◆ TASK INPUT ◆
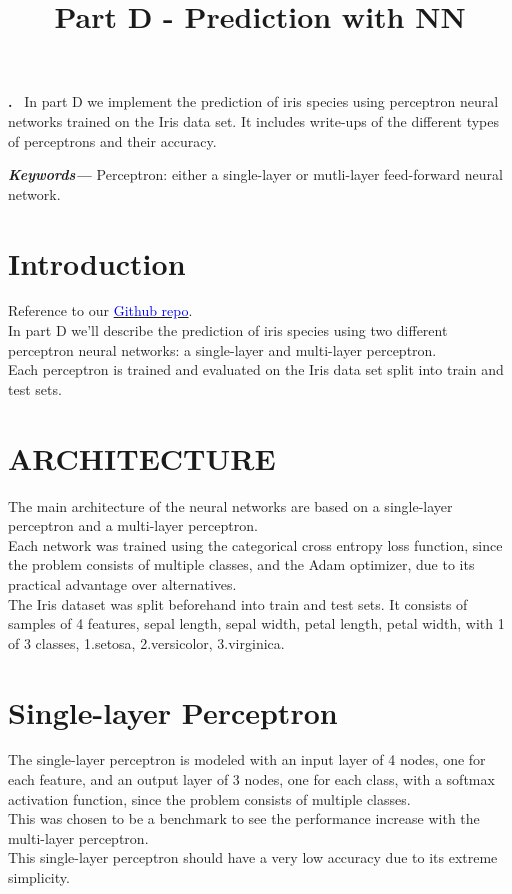\documentclass[12pt]{article}
\renewenvironment{abstract}
 {\par\noindent\textbf{\abstractname.}\ \ignorespaces}
 {\par\medskip}
\providecommand{\keywords}[1]
{
  \small	
  \textbf{\textit{Keywords---}} #1
}
\begin{document}
\title{Part D - Prediction with NN}



\maketitle
\tableofcontents

\newpage

\begin{abstract}
In part D we implement the prediction of iris species using perceptron neural networks trained on the Iris data set. It includes write-ups of the different types of perceptrons and their accuracy.

\end{abstract}

\keywords{Perceptron: either a single-layer or mutli-layer feed-forward neural network.}



\section{Introduction}
Reference to our \href{https://github.com/assiakhateeb/PPML_lab/tree/main/part\%20D}{\textcolor{blue}{Github repo}}.\\
In part D we'll  describe the                 
prediction of iris species using two different   perceptron neural networks: a single-layer and multi-layer perceptron.\\ Each perceptron is trained and evaluated on the Iris data set split into train and test sets. 

\section{\small{ARCHITECTURE}}
The main architecture of the neural networks are based on a single-layer perceptron and a multi-layer perceptron.\\
Each network was trained using the             
categorical cross entropy loss function, since the problem consists of multiple classes, and the Adam optimizer, due to its practical advantage over alternatives. \\
The Iris dataset was split beforehand into train and test sets. It consists of samples of 4 features, sepal length, sepal width, petal length, petal width, with 1 of 3 classes, 1.setosa,               
2.versicolor,
3.virginica.

\section{Single-layer Perceptron}
The single-layer perceptron is modeled with an             
input layer of 4 nodes, one for each feature, and an                     
output layer of 3 nodes, one for each class, with a                     
softmax activation function, since the problem           
consists of multiple classes.\\ This was chosen to be a                   
benchmark to see the performance increase with the               
multi-layer perceptron.\\ This single-layer perceptron should have a very low accuracy due to its extreme                   
simplicity.    
\end{document}
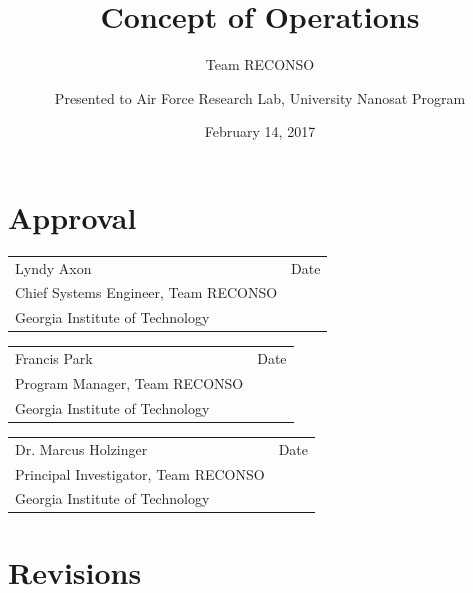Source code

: \documentclass{article}
\title{\vspace{2in} \textbf{Concept of Operations}}
\author{Team RECONSO}
\date{February 14, 2017}
\author{Presented to Air Force Research Lab, University Nanosat Program}
\begin{document}
\maketitle\thispagestyle{fancy}

\newpage

\section*{\center Approval}
\vspace{1in}
\begin{center}
	\begin{tabular}{p{3in}p{1in}}
		& \\ \hline
		Lyndy Axon & \hfill Date \\
		Chief Systems Engineer, Team RECONSO \\
		Georgia Institute of Technology \\
	\end{tabular}
\end{center}
\begin{center}
\begin{tabular}{p{3in}p{1in}}
    & \\ \hline
    Francis Park & \hfill Date \\
    Program Manager, Team RECONSO & \\
    Georgia Institute of Technology & \\
\end{tabular}
\end{center}
\vspace{0.5in}

\vspace{0.5in}
\begin{center}
\begin{tabular}{p{3in}p{1in}}
    & \\ \hline
    Dr. Marcus Holzinger & \hfill Date \\
    Principal Investigator, Team RECONSO \\
    Georgia Institute of Technology \\
\end{tabular}
\end{center}

\newpage


\section*{\centering Revisions}
\end{document}
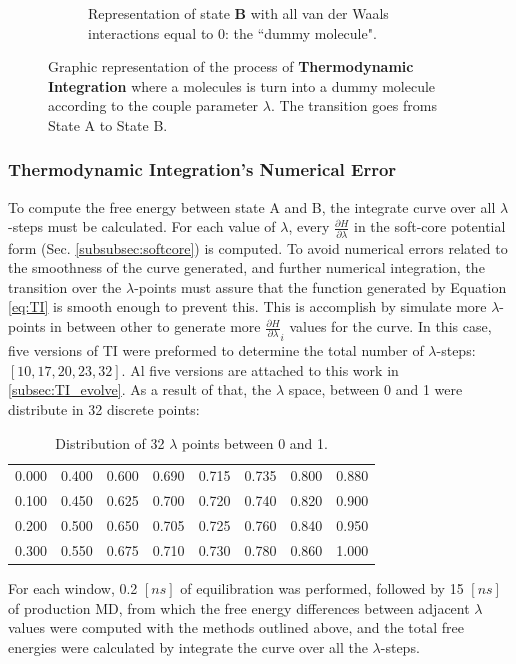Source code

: \begin{figure}[h]
\begin{subfigure}[t]{0.45\textwidth}
    \caption{Representation of state \textbf{B} with all van der Waals interactions equal to 0: the ``dummy molecule".}
    \label{fig:StateB}
    \end{subfigure}
    \caption{Graphic representation of the process of \textbf{Thermodynamic Integration} where a molecules is turn into a dummy molecule according to the couple parameter $\lambda$. The transition goes froms State A to State B.}
    \label{fig:StateAB}
\end{figure}

\subsubsection{Thermodynamic Integration's Numerical Error}\label{subsubsec:TIerror1}
To compute the free energy between state A and B, the integrate curve over all $\lambda$-steps must be calculated. For each value of $\lambda$, every $\frac{\partial H}{\partial \lambda}$ in the soft-core potential form (Sec. \ref{subsubsec:softcore}) is computed. To avoid numerical errors related to the smoothness of the curve generated, and further numerical integration, the transition over the $\lambda$-points must assure that the function generated by Equation \ref{eq:TI} is smooth enough to prevent this.
This is accomplish by simulate more $\lambda$-points in between other to generate more $\frac{\partial H}{\partial \lambda}_i$ values for the curve. In this case, five versions of TI were preformed to determine the total number of $\lambda$-steps: $[10,17,20,23,32]$. Al five versions are attached to this work in \ref{subsec:TI_evolve}. As a result of that, the $\lambda$ space, between 0 and 1 were distribute in 32 discrete points: 

\begin{table}[th] %
    \centering
    \begin{tabular}{|c|c|c|c|c|c|c|c|}
    \toprule
         0.000 & 0.400 & 0.600 & 0.690 & 0.715 & 0.735 & 0.800 & 0.880 \\
         0.100 & 0.450 & 0.625 & 0.700 & 0.720 & 0.740 & 0.820 & 0.900 \\
         0.200 & 0.500 & 0.650 & 0.705 & 0.725 & 0.760 & 0.840 & 0.950 \\
         0.300 & 0.550 & 0.675 & 0.710 & 0.730 & 0.780 & 0.860 & 1.000 \\
    \bottomrule
    \end{tabular}
    \caption{Distribution of 32 $\lambda$ points between 0 and 1.}
    \label{table:l_points}
\end{table}

For each window, 0.2 $[ns]$ of equilibration was performed, followed by 15 $[ns]$ of production MD, from which the free energy diﬀerences between adjacent $\lambda$ values were computed with the methods outlined above, and the total free energies were calculated by integrate the curve over all the $\lambda$-steps.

◆ DIRECTIONS FOR THIS TASK ◆
Output each record above exactly as written. Skip any pictures.

◆ ANSWER SECTION ◆
\documentclass[12pt]{article}
\renewenvironment{abstract}
 {\par\noindent\textbf{\abstractname.}\ \ignorespaces}
 {\par\medskip}
\providecommand{\keywords}[1]
{
  \small	
  \textbf{\textit{Keywords---}} #1
}
\begin{document}
\title{Part D - Prediction with NN}



\maketitle
\tableofcontents

\newpage

\begin{abstract}
In part D we implement the prediction of iris species using perceptron neural networks trained on the Iris data set. It includes write-ups of the different types of perceptrons and their accuracy.

\end{abstract}

\keywords{Perceptron: either a single-layer or mutli-layer feed-forward neural network.}



\section{Introduction}
Reference to our \href{https://github.com/assiakhateeb/PPML_lab/tree/main/part\%20D}{\textcolor{blue}{Github repo}}.\\
In part D we'll  describe the                 
prediction of iris species using two different   perceptron neural networks: a single-layer and multi-layer perceptron.\\ Each perceptron is trained and evaluated on the Iris data set split into train and test sets. 

\section{\small{ARCHITECTURE}}
The main architecture of the neural networks are based on a single-layer perceptron and a multi-layer perceptron.\\
Each network was trained using the             
categorical cross entropy loss function, since the problem consists of multiple classes, and the Adam optimizer, due to its practical advantage over alternatives. \\
The Iris dataset was split beforehand into train and test sets. It consists of samples of 4 features, sepal length, sepal width, petal length, petal width, with 1 of 3 classes, 1.setosa,               
2.versicolor,
3.virginica.

\section{Single-layer Perceptron}
The single-layer perceptron is modeled with an             
input layer of 4 nodes, one for each feature, and an                     
output layer of 3 nodes, one for each class, with a                     
softmax activation function, since the problem           
consists of multiple classes.\\ This was chosen to be a                   
benchmark to see the performance increase with the               
multi-layer perceptron.\\ This single-layer perceptron should have a very low accuracy due to its extreme                   
simplicity.    
\end{document}
Source code

: \documentclass{article}
\title{\vspace{2in} \textbf{Concept of Operations}}
\author{Team RECONSO}
\date{February 14, 2017}
\author{Presented to Air Force Research Lab, University Nanosat Program}
\begin{document}
\maketitle\thispagestyle{fancy}

\newpage

\section*{\center Approval}
\vspace{1in}
\begin{center}
	\begin{tabular}{p{3in}p{1in}}
		& \\ \hline
		Lyndy Axon & \hfill Date \\
		Chief Systems Engineer, Team RECONSO \\
		Georgia Institute of Technology \\
	\end{tabular}
\end{center}
\begin{center}
\begin{tabular}{p{3in}p{1in}}
    & \\ \hline
    Francis Park & \hfill Date \\
    Program Manager, Team RECONSO & \\
    Georgia Institute of Technology & \\
\end{tabular}
\end{center}
\vspace{0.5in}

\vspace{0.5in}
\begin{center}
\begin{tabular}{p{3in}p{1in}}
    & \\ \hline
    Dr. Marcus Holzinger & \hfill Date \\
    Principal Investigator, Team RECONSO \\
    Georgia Institute of Technology \\
\end{tabular}
\end{center}

\newpage


\section*{\centering Revisions}
\end{document}
Source code

: \begin{figure}[h]
\begin{subfigure}[t]{0.45\textwidth}
    \caption{Representation of state \textbf{B} with all van der Waals interactions equal to 0: the ``dummy molecule".}
    \label{fig:StateB}
    \end{subfigure}
    \caption{Graphic representation of the process of \textbf{Thermodynamic Integration} where a molecules is turn into a dummy molecule according to the couple parameter $\lambda$. The transition goes froms State A to State B.}
    \label{fig:StateAB}
\end{figure}

\subsubsection{Thermodynamic Integration's Numerical Error}\label{subsubsec:TIerror1}
To compute the free energy between state A and B, the integrate curve over all $\lambda$-steps must be calculated. For each value of $\lambda$, every $\frac{\partial H}{\partial \lambda}$ in the soft-core potential form (Sec. \ref{subsubsec:softcore}) is computed. To avoid numerical errors related to the smoothness of the curve generated, and further numerical integration, the transition over the $\lambda$-points must assure that the function generated by Equation \ref{eq:TI} is smooth enough to prevent this.
This is accomplish by simulate more $\lambda$-points in between other to generate more $\frac{\partial H}{\partial \lambda}_i$ values for the curve. In this case, five versions of TI were preformed to determine the total number of $\lambda$-steps: $[10,17,20,23,32]$. Al five versions are attached to this work in \ref{subsec:TI_evolve}. As a result of that, the $\lambda$ space, between 0 and 1 were distribute in 32 discrete points: 

\begin{table}[th] %
    \centering
    \begin{tabular}{|c|c|c|c|c|c|c|c|}
    \toprule
         0.000 & 0.400 & 0.600 & 0.690 & 0.715 & 0.735 & 0.800 & 0.880 \\
         0.100 & 0.450 & 0.625 & 0.700 & 0.720 & 0.740 & 0.820 & 0.900 \\
         0.200 & 0.500 & 0.650 & 0.705 & 0.725 & 0.760 & 0.840 & 0.950 \\
         0.300 & 0.550 & 0.675 & 0.710 & 0.730 & 0.780 & 0.860 & 1.000 \\
    \bottomrule
    \end{tabular}
    \caption{Distribution of 32 $\lambda$ points between 0 and 1.}
    \label{table:l_points}
\end{table}

For each window, 0.2 $[ns]$ of equilibration was performed, followed by 15 $[ns]$ of production MD, from which the free energy diﬀerences between adjacent $\lambda$ values were computed with the methods outlined above, and the total free energies were calculated by integrate the curve over all the $\lambda$-steps.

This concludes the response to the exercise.